You might start to link containers to each other such as an application to a database container and some of the other handy Docker tips in my howto.


Docker addiction step 4. Proliferation

Now you have tried a mixture of applications with Docker you might spread the use to even more core applications and more. You start to link multiple containerised applications to each other.

Replacing third party integration and old legacy applications with a container image, wiring up and switching between different versions of an application via container linking, etc.

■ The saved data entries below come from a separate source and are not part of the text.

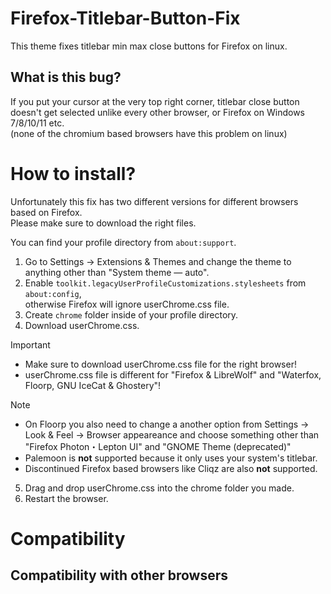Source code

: # Firefox-Titlebar-Button-Fix
This theme fixes titlebar min max close buttons for Firefox on linux.

## What is this bug?
If you put your cursor at the very top right corner, titlebar close button doesn't get selected unlike every other browser, or Firefox on Windows 7/8/10/11 etc. <br>
(none of the chromium based browsers have this problem on linux)

# How to install?

Unfortunately this fix has two different versions for different browsers based on Firefox. <br>
Please make sure to download the right files.

You can find your profile directory from `about:support`.

1. Go to Settings -> Extensions & Themes and change the theme to anything other than "System theme — auto".
2. Enable `toolkit.legacyUserProfileCustomizations.stylesheets` from `about:config`, <br> otherwise Firefox will ignore userChrome.css file. 
3. Create `chrome` folder inside of your profile directory.
4. Download userChrome.css.
>[!IMPORTANT]
> - Make sure to download userChrome.css file for the right browser! <br>
> - userChrome.css file is different for "Firefox & LibreWolf" and "Waterfox, Floorp, GNU IceCat & Ghostery"!

>[!NOTE]
> - On Floorp you also need to change a another option from Settings -> Look & Feel -> Browser appeareance and choose something other than "Firefox Photon・Lepton UI" and "GNOME Theme (deprecated)" <br>
> - Palemoon is **not** supported because it only uses your system's titlebar. <br>
> - Discontinued Firefox based browsers like Cliqz are also **not** supported.

5. Drag and drop userChrome.css into the chrome folder you made.
7. Restart the browser.

# Compatibility
## Compatibility with other browsers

As you start to basically recreate environments using Docker containers you might start to facilitate promotion between staging environments only using container images. And eventually production is containerised.

You are probably already sharing and discovering images at work and on the internet. Using the public Docker registry hub and/or internally with tools such as Quay.io


Docker addiction step 5. Eccentricity

When comfortable with writing Dockerfiles and fully aware of the Docker way of layers and process then you start to experiment with more unconventional Docker images.

You might create Android SDK in an image, ready made SSH tunnels to apps or databases in another. You add tools such as a local maven repository manager, local DNS servers, mail servers, etc. into containers.  You realise desktop applications can actually be containerised.

Eventually tools to facilitate easier and more manageable Docker life such as Fig, Panamax, ShipyardDokku, etc. are maybe among your toolset.


Docker addiction step 6. Ubiquitous

By now all your core applications are run/runnable inside a container.

They link to databases, message queues, 3rd party adapters, and other smaller applications that are all also inside containers.

Your testing environments, staging environments, production environment, development environment and REPL are all running inside containers.

When you create a new application or touch an old legacy application your first step is to write a Dockerfile and containerise the application. You design applications and processes from the ground up to be containerised.

This is what I call CDD - Container Driven Development.

Possibly by now you are convinced everything belongs inside a container, so a better name is perhaps CDL- Container Driven Life.